**What is needed**. A single count is required: the lines of the data below in which the word "curto" occurs.

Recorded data

◆ ◆ ◆ ◆ ◆

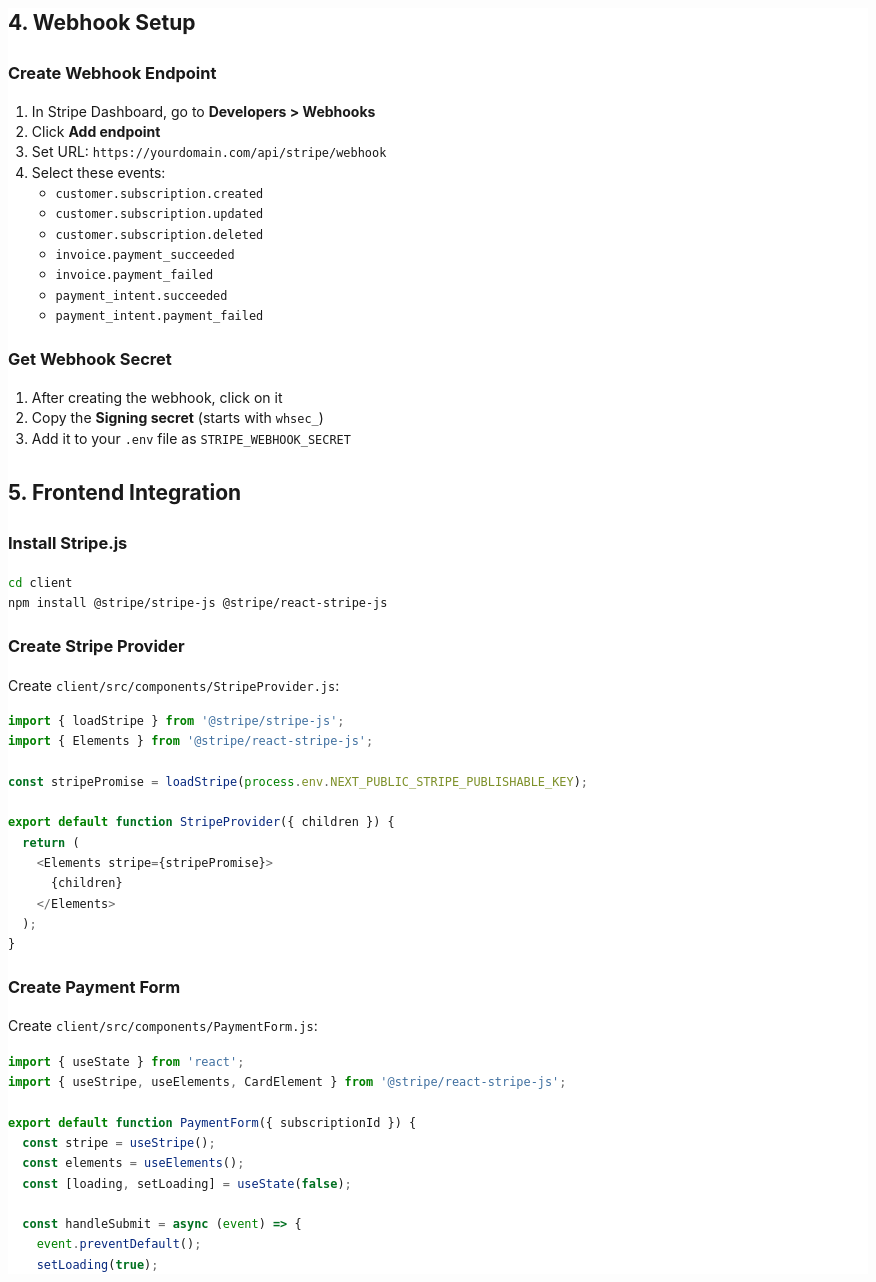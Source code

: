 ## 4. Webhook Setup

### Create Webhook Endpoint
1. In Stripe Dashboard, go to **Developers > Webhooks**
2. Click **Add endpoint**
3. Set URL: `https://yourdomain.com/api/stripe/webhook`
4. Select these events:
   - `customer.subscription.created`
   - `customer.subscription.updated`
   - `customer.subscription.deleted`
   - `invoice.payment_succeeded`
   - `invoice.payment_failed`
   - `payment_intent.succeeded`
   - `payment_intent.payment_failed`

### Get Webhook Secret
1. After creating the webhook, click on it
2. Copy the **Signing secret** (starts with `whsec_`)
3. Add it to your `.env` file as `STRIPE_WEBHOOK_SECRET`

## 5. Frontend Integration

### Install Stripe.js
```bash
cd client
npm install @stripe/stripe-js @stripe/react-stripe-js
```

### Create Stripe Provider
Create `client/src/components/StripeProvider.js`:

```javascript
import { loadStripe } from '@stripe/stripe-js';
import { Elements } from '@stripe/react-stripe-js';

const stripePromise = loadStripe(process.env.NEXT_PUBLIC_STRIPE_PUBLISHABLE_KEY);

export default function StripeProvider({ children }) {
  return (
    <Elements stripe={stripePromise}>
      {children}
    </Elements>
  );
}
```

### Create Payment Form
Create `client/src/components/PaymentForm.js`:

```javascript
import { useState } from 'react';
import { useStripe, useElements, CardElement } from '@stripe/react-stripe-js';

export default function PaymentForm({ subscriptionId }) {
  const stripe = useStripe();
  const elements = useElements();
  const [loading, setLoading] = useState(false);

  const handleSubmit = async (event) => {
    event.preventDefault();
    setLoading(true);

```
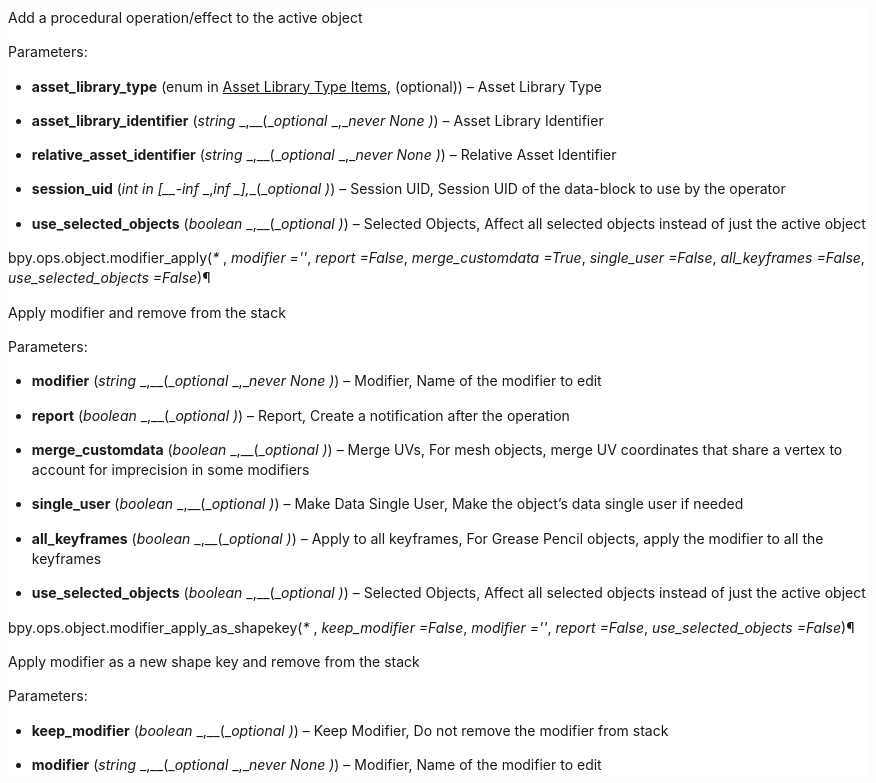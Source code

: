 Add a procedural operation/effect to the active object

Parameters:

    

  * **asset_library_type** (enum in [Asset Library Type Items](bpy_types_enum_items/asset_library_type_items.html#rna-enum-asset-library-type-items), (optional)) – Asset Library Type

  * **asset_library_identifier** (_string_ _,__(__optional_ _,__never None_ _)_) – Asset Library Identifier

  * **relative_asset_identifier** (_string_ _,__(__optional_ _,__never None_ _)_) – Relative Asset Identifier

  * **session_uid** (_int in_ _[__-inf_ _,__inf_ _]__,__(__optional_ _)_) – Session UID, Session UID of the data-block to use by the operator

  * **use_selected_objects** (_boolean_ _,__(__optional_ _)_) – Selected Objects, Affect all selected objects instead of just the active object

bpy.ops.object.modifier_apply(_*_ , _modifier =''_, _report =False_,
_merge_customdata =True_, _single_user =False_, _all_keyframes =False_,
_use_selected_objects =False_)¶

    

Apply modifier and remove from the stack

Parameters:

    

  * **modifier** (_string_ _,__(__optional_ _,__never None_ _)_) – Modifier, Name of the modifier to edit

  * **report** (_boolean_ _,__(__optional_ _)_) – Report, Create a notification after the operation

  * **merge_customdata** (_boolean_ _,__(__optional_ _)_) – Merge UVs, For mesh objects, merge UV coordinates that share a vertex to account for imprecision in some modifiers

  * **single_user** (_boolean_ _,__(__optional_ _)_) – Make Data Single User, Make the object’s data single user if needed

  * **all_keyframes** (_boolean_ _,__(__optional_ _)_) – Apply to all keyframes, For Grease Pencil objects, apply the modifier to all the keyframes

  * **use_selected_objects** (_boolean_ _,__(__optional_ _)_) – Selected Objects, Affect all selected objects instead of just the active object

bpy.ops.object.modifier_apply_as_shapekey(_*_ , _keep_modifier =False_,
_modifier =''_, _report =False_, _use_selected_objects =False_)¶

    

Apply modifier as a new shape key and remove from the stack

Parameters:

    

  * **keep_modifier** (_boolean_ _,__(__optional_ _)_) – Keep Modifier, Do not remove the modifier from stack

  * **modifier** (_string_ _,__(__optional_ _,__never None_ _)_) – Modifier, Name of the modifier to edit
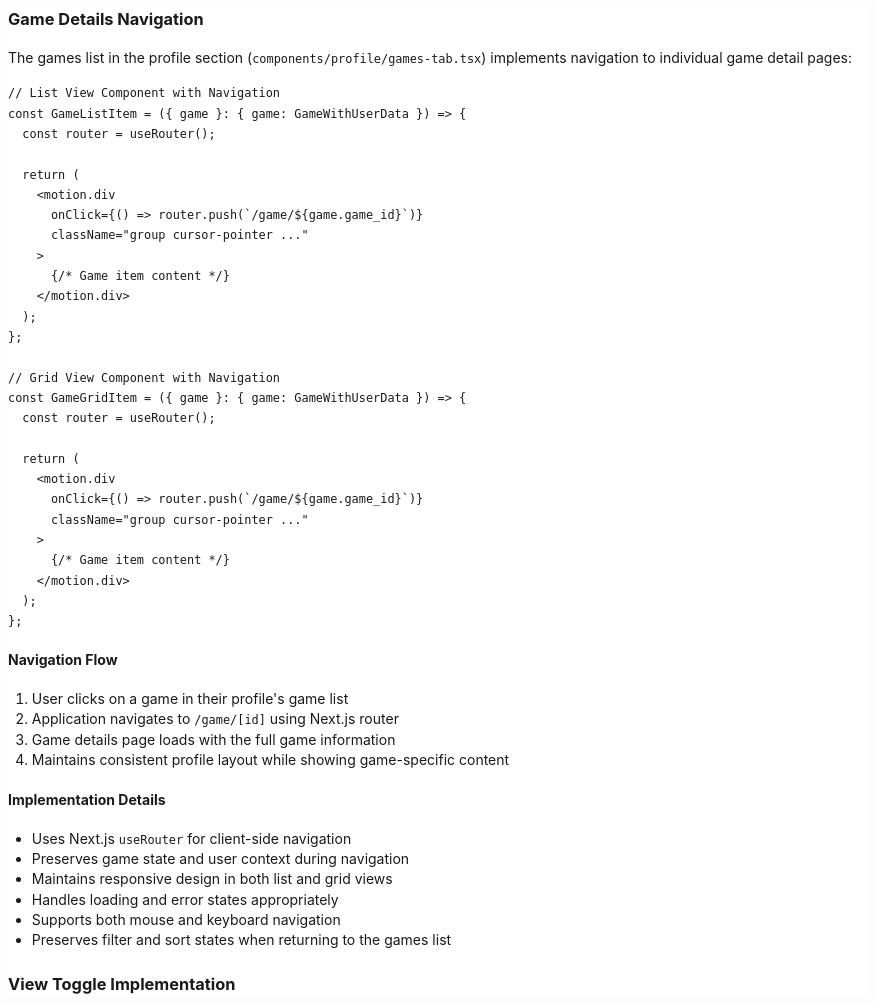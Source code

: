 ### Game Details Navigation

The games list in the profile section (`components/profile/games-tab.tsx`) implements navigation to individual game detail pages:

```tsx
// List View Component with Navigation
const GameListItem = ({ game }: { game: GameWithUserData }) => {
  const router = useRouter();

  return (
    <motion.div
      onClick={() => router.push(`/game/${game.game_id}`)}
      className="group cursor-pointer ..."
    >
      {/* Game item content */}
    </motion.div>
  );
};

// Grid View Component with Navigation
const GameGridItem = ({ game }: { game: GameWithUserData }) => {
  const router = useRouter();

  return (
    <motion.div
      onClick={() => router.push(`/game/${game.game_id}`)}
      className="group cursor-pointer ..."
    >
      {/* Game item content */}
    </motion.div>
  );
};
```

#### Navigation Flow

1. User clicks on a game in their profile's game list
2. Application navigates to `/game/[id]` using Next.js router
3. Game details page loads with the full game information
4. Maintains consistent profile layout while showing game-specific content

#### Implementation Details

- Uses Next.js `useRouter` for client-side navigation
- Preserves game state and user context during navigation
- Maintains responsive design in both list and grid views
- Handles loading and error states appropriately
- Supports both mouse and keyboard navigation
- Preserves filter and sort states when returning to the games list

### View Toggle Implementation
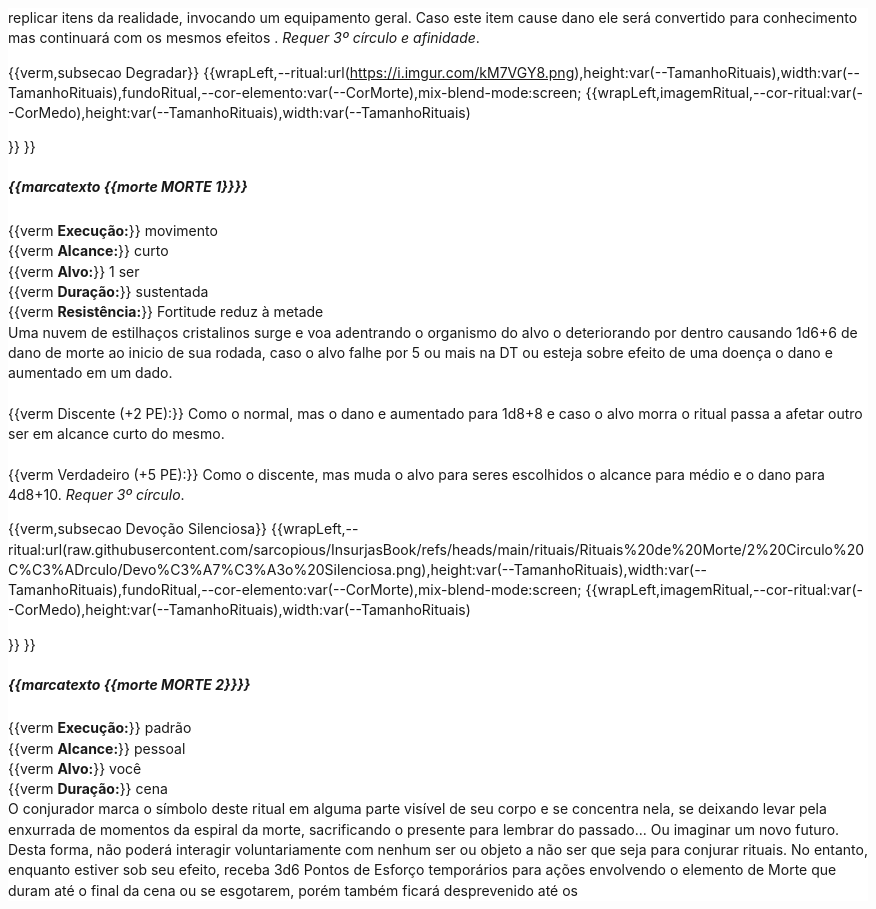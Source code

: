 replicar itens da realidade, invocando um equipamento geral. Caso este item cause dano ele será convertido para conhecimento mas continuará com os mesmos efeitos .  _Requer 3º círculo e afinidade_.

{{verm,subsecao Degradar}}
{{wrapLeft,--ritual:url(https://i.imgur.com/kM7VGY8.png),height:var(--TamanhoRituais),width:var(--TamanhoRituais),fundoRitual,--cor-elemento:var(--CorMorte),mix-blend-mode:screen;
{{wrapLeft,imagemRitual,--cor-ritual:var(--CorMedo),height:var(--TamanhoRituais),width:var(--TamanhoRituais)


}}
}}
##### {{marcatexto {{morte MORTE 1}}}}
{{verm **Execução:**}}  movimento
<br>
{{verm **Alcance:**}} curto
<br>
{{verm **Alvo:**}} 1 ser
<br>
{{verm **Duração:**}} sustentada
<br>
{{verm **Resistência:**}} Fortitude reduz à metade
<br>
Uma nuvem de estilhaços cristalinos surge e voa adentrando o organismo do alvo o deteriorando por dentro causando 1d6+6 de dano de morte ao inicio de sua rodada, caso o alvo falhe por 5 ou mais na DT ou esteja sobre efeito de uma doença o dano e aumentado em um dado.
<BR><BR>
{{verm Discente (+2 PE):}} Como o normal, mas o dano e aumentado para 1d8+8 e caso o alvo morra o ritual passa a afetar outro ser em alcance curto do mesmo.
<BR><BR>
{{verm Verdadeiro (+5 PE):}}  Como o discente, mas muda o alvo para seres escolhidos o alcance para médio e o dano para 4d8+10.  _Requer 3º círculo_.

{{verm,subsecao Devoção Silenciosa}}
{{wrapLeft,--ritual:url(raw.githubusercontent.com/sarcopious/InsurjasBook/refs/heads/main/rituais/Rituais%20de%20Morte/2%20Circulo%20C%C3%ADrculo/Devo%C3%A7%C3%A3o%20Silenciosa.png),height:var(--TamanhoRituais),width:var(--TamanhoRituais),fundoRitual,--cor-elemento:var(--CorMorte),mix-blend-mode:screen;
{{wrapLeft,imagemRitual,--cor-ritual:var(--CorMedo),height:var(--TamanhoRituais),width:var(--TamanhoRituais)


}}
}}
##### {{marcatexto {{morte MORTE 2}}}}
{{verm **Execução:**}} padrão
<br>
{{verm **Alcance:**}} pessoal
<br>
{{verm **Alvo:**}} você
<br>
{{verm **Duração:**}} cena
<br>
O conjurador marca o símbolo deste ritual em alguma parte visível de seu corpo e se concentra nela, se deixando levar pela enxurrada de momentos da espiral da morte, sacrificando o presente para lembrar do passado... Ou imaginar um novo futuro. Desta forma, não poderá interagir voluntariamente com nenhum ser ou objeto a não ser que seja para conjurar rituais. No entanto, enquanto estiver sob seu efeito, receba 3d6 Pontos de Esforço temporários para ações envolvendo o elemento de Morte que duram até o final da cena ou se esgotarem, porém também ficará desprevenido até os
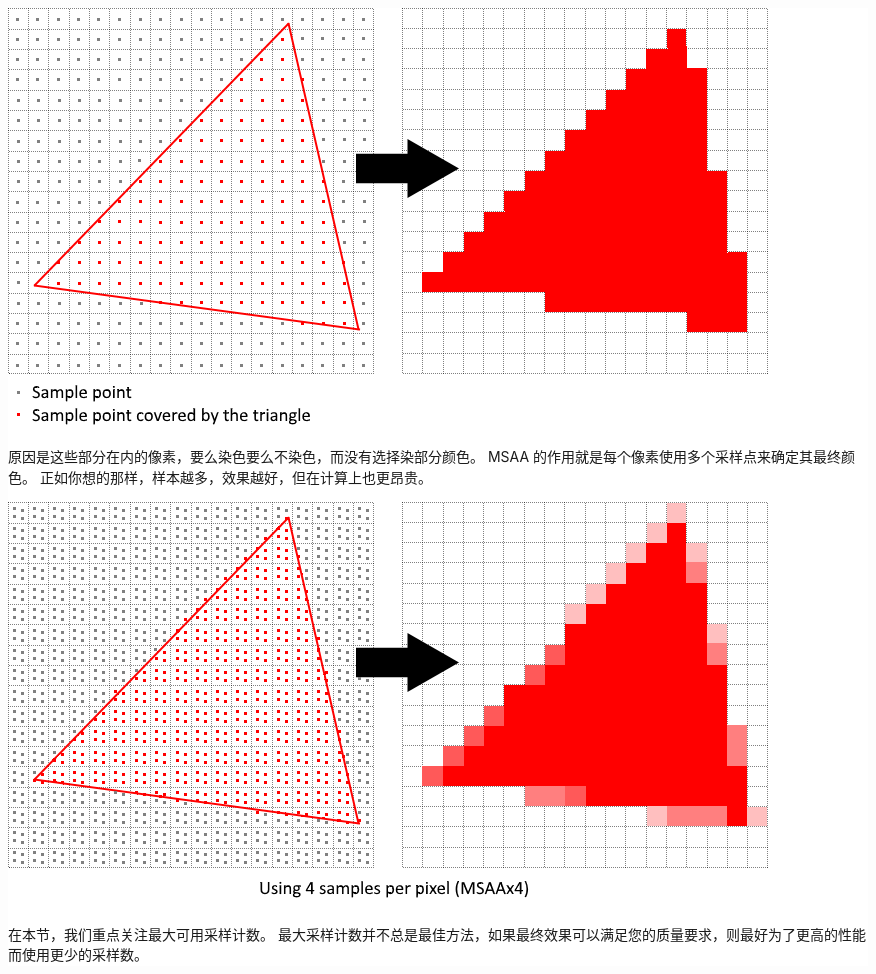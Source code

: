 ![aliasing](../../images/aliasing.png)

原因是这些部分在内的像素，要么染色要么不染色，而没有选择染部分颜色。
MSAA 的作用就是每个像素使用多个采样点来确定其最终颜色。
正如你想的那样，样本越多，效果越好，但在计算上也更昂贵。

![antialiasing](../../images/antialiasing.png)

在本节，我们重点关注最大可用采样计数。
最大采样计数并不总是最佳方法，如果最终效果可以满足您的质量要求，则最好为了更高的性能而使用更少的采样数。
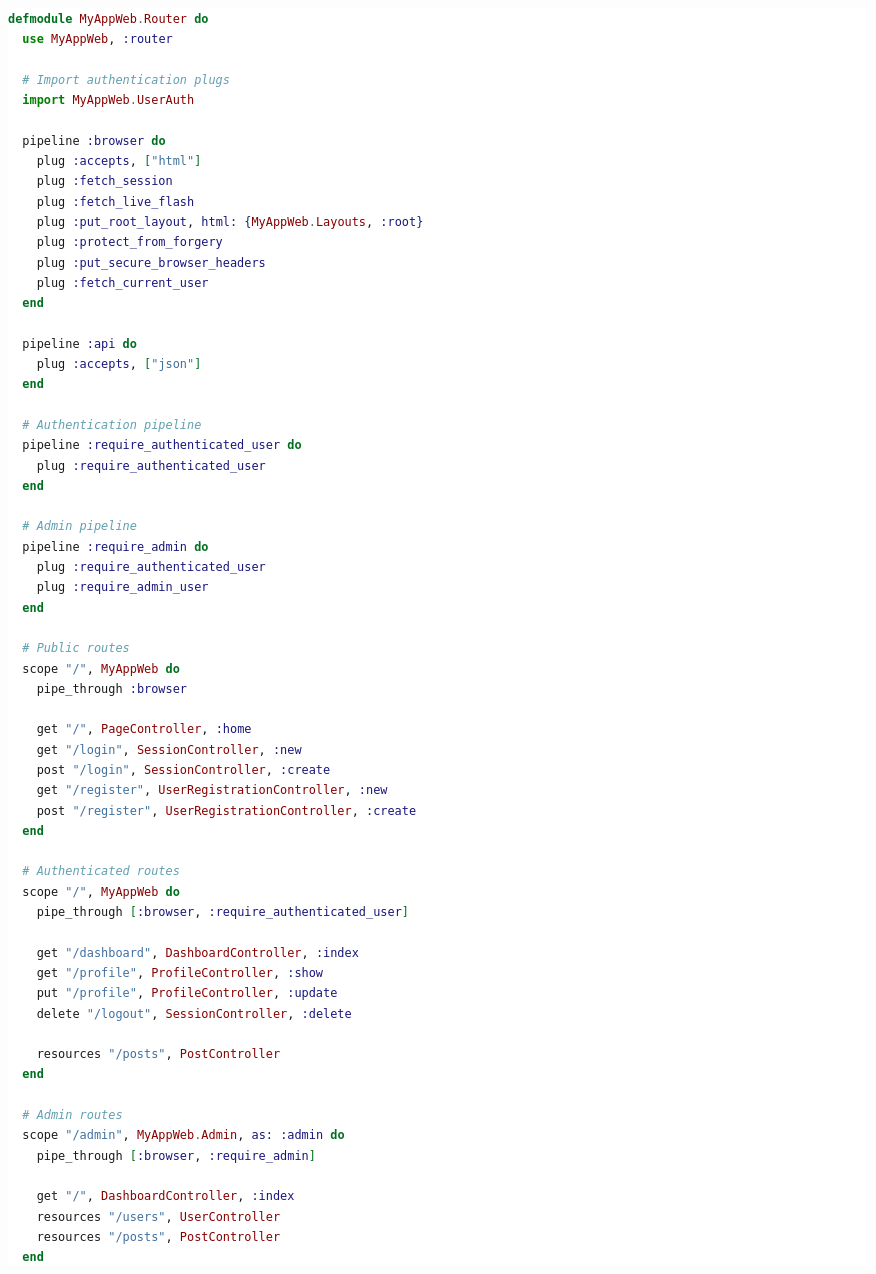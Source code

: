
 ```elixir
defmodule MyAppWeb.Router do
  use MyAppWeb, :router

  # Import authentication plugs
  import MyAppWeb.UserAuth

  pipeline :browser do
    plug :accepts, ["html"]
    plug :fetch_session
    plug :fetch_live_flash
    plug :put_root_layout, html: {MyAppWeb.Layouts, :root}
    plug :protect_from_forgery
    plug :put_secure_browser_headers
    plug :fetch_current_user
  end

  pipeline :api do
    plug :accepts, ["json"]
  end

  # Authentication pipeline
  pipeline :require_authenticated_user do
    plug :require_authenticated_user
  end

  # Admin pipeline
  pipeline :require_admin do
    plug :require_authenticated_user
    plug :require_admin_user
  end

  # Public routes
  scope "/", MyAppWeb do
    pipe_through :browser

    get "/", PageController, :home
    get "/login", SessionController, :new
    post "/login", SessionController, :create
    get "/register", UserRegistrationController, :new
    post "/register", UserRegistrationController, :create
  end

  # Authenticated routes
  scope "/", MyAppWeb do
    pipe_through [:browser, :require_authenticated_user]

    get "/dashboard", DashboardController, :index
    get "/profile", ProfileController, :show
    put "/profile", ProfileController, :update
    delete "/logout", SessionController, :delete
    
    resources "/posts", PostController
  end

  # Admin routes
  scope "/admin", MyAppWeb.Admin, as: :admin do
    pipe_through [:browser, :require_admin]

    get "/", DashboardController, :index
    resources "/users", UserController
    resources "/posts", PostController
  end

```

◆ ◆ ◆ ◆ ◆

**Task output**. 2